For the Middle East to retain any semblance of stability, Iraq must survive intact, with a free and democratic government, without the sectarian bloodbath that would make what is happening there now look like a garden party.
For that to happen, the United States must remain committed to Iraq. We must quietly apply pressure on Iraqi leaders to take control of their country, to look beyond personal, partisan, sectarian objectives. We must increase the number of U.S. advisors attached to Iraqi army and police units. We must put enough troops in Iraq to destroy the Shiite militias, and hand bellicose Iran’s proxy forces another defeat, on top of their defeat in Lebanon this year. We must destroy al-Qaeda and the Sunni insurgency. Ruthlessly.
To accomplish this, President Bush must finally do what he failed to do five years ago: Increase the size of the U.S. military. We needed it then, as these wars were forced on us, and we need it now, not just in Iraq and Afghanistan, but as a credible deterrent to threats from Iran, North Korea and eventually China.
Congress, whether Democratic or Republican, must provide funding to recruit, train and equip a larger army. Technology and special forces, tanks and infantrymen. But just as important, we need the national political will to continue to prosecute this war.
This means Secretary of Defense Donald Rumsfeld and Vice President Dick Cheney must go. They must announce before this election decides which party will control Congress. On Jan. 1, heads high, with their president’s accolades, Cheney and Rumsfeld must walk out the door.
Rumsfeld made the critical error four years ago of thinking he could do Iraq on the cheap. He thought he could fight a multifront war with a downsized, post-Cold War army. He thought he could, overnight, transform a politically and psychologically traumatized, ethnically divided nation.
It is one thing to make mistakes, and another to fail to learn from them. It is time for someone who can make the case for Iraq without becoming the issue himself.
Cheney is about the past. The next two years are about November 2008. With Bush already in lame-duck territory, it is past time to think about legacy, about leaving America in a position to keep fighting when he is gone.

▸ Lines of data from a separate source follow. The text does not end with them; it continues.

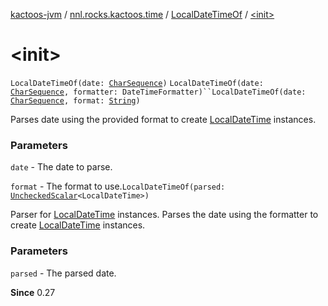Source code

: [kactoos-jvm](../../index.md) / [nnl.rocks.kactoos.time](../index.md) / [LocalDateTimeOf](index.md) / [&lt;init&gt;](.)

# &lt;init&gt;

`LocalDateTimeOf(date: `[`CharSequence`](https://kotlinlang.org/api/latest/jvm/stdlib/kotlin/-char-sequence/index.html)`)`
`LocalDateTimeOf(date: `[`CharSequence`](https://kotlinlang.org/api/latest/jvm/stdlib/kotlin/-char-sequence/index.html)`, formatter: DateTimeFormatter)``LocalDateTimeOf(date: `[`CharSequence`](https://kotlinlang.org/api/latest/jvm/stdlib/kotlin/-char-sequence/index.html)`, format: `[`String`](https://kotlinlang.org/api/latest/jvm/stdlib/kotlin/-string/index.html)`)`

Parses date using the provided format to create
[LocalDateTime](#) instances.

### Parameters

`date` - The date to parse.

`format` - The format to use.`LocalDateTimeOf(parsed: `[`UncheckedScalar`](../../nnl.rocks.kactoos.scalar/-unchecked-scalar/index.md)`<LocalDateTime>)`

Parser for [LocalDateTime](#) instances.
Parses the date using the formatter to create
[LocalDateTime](#) instances.

### Parameters

`parsed` - The parsed date.

**Since**
0.27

Rumsfeld was American Ambassador-at-Large to the Middle East in 1982-4 and busied himself visiting Saddam during the Iran-Iraq bloodbath, among other duties. The Best Man at my wedding was his State Dept assistant and confided in me that Rumsfeld was a completely political player in the inside-the-Beltway mode. My Best Man Al said that Rumsfeld made no attempt that he was aware of to acquaint himself of the many nuances and variables and cultural quirks of that troubled region while he was Ambassador-at-Large. And Rumsfeld demonstrated his abysmal vast indifference to regional expertise when, according to the book Cobra II, he cashiered Gen. Jay Garner and dozens of US State Dept experts with hundreds of man years of experience with the offhand comment: "We need some fresh thinking." So the serially incompetent Rumsfeld brings in L. Paul Bremer, a politically loyal cupbearer to the egoistic SecDef and former Amb. to the Netherlands, to run the CD in Baghdad. When a dual-chief mode was suggested, with Amb. Khalilzad running in tandem with Bremer, Bremer said no and threatened to quit. Amb. K. was kept out of Bremer's deliberations, which de-Baathified the government and decommissioned the Iraqi Armed Forces---leading to an embittered elite and a vast number of recruits for a potential insurgency that did not take long to develop. For this massive incompetence, Bremer was awarded the Medal of Freedom.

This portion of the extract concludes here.